Caractéristiques démographiques et professionnelles des infirmières interrogées
Les deux tiers des 43 infirmières étaient des femmes et près du tiers (32,5 %) avaient de 40 à 50 ans, alors qu’un peu plus du quart avaient moins de 30 ans (25,6 %). Les infirmières titulaires d’un diplôme constituaient la majorité des répondants (62,8 %), la proportion diminuant pour les titulaires d’une licence ou d’une maîtrise (tableau 1). Les postes de direction étaient occupés par 27,9 % des répondants qui ont entre 21 et 30 ans d’expérience. La majorité (83,7 %) n’avait pas de formation officielle en oncologie.
Tableau 1.
Profil démographique et poste occupé par les infirmières
| N = 43 | Pourcentage | |
|---|---|---|
| Sexe | ||
| Homme | 14 | 32,6 |
| Femme | 29 | 67,4 |
| Âge en année | ||
| Moins de 30 | 11 | 25,6 |
| De 30 à 39 | 11 | 25,6 |
| De 40 à 49 | 14 | 32,5 |
| De 50 à 59 | 7 | 16,3 |
| Plus haut degré de scolarité atteint | ||
| Diplôme | 27 | 62,8 |
| Baccalauréat | 12 | 27,9 |
| Maîtrise | 3 | 7 |
| Autre | 1 | 2,3 |
| Poste actuel | ||
| Infirmière-chef adjointe | 4 | 9,3 |
| Infirmière-chef | 15 | 34,9 |
| Agent de soins infirmiers I | 4 | 9,3 |
| Agent de soins infirmiers II | 5 | 11,6 |
| Agent de soins infirmiers III | 14 | 32,6 |
| Infirmière auxiliaire principale | 1 | 2,3 |
| Type d’emploi | ||
| Contrat | 12 | 27,9 |
| Permanent | 31 | 72,1 |
| A reçu une formation spécialisée en oncologie | ||
| Non | 36 | 83,7 |
| Oui | 7 | 16,3 |
| Année de pratique infirmière | ||
| Moins de 5 | 11 | 25,6 |
| De 5 à 10 | 9 | 20,9 |
| De 11 à 20 | 8 | 18,6 |
| De 21 à 30 | 12 | 27,9 |
| Plus de 30 | 3 | 7 |
| Années de pratique infirmière en oncologie | ||
| Aucune | 5 | 11,6 |
| Moins de cinq ans | 25 | 58,1 |
| De 6 à 10 ans | 9 | 20,9 |
| De 11 à 20 ans | 2 | 4,7 |
| De 21 à 30 ans | 2 | 4,7 |
| De 31 à 40 ans | 0 | 0 |
| Formation infirmière spécialisée en oncologie | N = 7 | Pourcentage |
| Maîtrise | 1 | 14,3 |
| Formations courtes | 5 | 71,4 |
| Autre | 1 | 14,3 |
Connaissance des facteurs de risque associés à la NPIC
Les connaissances portaient sur la terminologie, les facteurs de risque, les symptômes, le diagnostic et les modalités de traitement, alors que la pratique a été évaluée sur le plan du dépistage, de l’évaluation et la fréquence de transmission d’informations aux patients.

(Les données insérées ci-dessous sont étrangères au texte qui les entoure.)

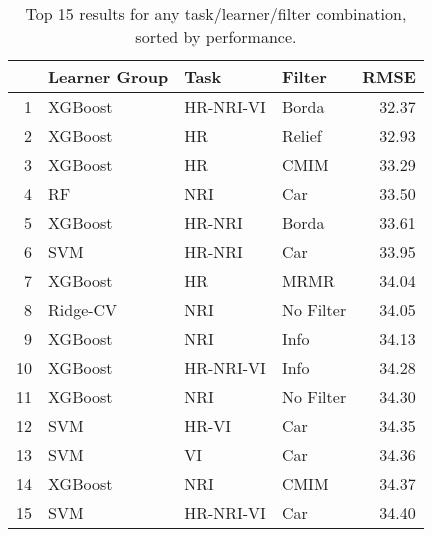 \begin{table}[ht!]
\centering
\caption{Top 15 results for any task/learner/filter combination, sorted by performance.} 
\label{tab:perf-top-15}
\begin{tabular}{rlllr}
  \hline
 & Learner Group & Task & Filter & RMSE \\ 
  \hline
1 & XGBoost & HR-NRI-VI & Borda & 32.37 \\ 
  2 & XGBoost & HR & Relief & 32.93 \\ 
  3 & XGBoost & HR & CMIM & 33.29 \\ 
  4 & RF & NRI & Car & 33.50 \\ 
  5 & XGBoost & HR-NRI & Borda & 33.61 \\ 
  6 & SVM & HR-NRI & Car & 33.95 \\ 
  7 & XGBoost & HR & MRMR & 34.04 \\ 
  8 & Ridge-CV & NRI & No Filter & 34.05 \\ 
  9 & XGBoost & NRI & Info & 34.13 \\ 
  10 & XGBoost & HR-NRI-VI & Info & 34.28 \\ 
  11 & XGBoost & NRI & No Filter & 34.30 \\ 
  12 & SVM & HR-VI & Car & 34.35 \\ 
  13 & SVM & VI & Car & 34.36 \\ 
  14 & XGBoost & NRI & CMIM & 34.37 \\ 
  15 & SVM & HR-NRI-VI & Car & 34.40 \\ 
   \hline
\end{tabular}
\end{table}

Les connaissances des infirmières sur les facteurs de risque de la NPIC ont évolué grâce à la formation. La sensibilisation au facteur de risque qu’est l’âge du patient est passée de 67,4 % avant la formation à 97,4 % après (p = 0,0005). L’antécédent de tabagisme était mieux connu comme un facteur de risque, passant de 60,5 % à 92,3 % (p = 0,0003), tandis que la connaissance de l’incidence de la détérioration de la fonction rénale s’est légèrement améliorée, passant de 79,1 % à 84,6 % (p = 0,5271). Quant à la connaissance de la combinaison d’agents neurotoxiques, elle est passée de 86 % à 97,4 % (p = 0,0253). La sensibilisation aux agents spécifiques associés à la NPIC a fait un bon, passant de 16,3 % à 56,4 % (p = 0,0006). La connaissance de la présence antérieure d’une neuropathie s’est maintenue élevée, passant de 90,7 % à 97,4 % (p = 0,1573) (voir le tableau 2).
Connaissance des symptômes et complications liés à la NPIC
La connaissance des symptômes et des complications de la NPIC associés à de la faiblesse musculaire a montré des améliorations significatives entre le début et la fin de l’intervention et est passée de 62,8 % à 94,9 % (P = 0,0008). La connaissance des autres symptômes a affiché des pourcentages plus élevés à la suite de la formation, mais qui n’étaient pas statistiquement significatifs. La plupart d’entre eux étaient élevés avant la formation. Au départ, 86 % des participants notaient des fourmillements (« picotements »), pourcentage qui est passé à 94,9 % après l’intervention (p = 0,2188). La reconnaissance de la douleur intense et fluctuante est passée de 74,4 % à 87,2 % (p = 0,1573), tandis que la connaissance de la diminution de la sensation est restée stable à environ 81,4 % et 82,1 % (p = 0,763). La reconnaissance d’une sensibilité accrue au toucher n’a pas changé, c.-à-d. 39,5 % au départ et 41 % après l’intervention (p = 1,000). La connaissance du fait que les symptômes peuvent apparaître quelques heures ou quelques jours après la chimiothérapie est passée de 90,7 % à 97,4 % (p = 0,375).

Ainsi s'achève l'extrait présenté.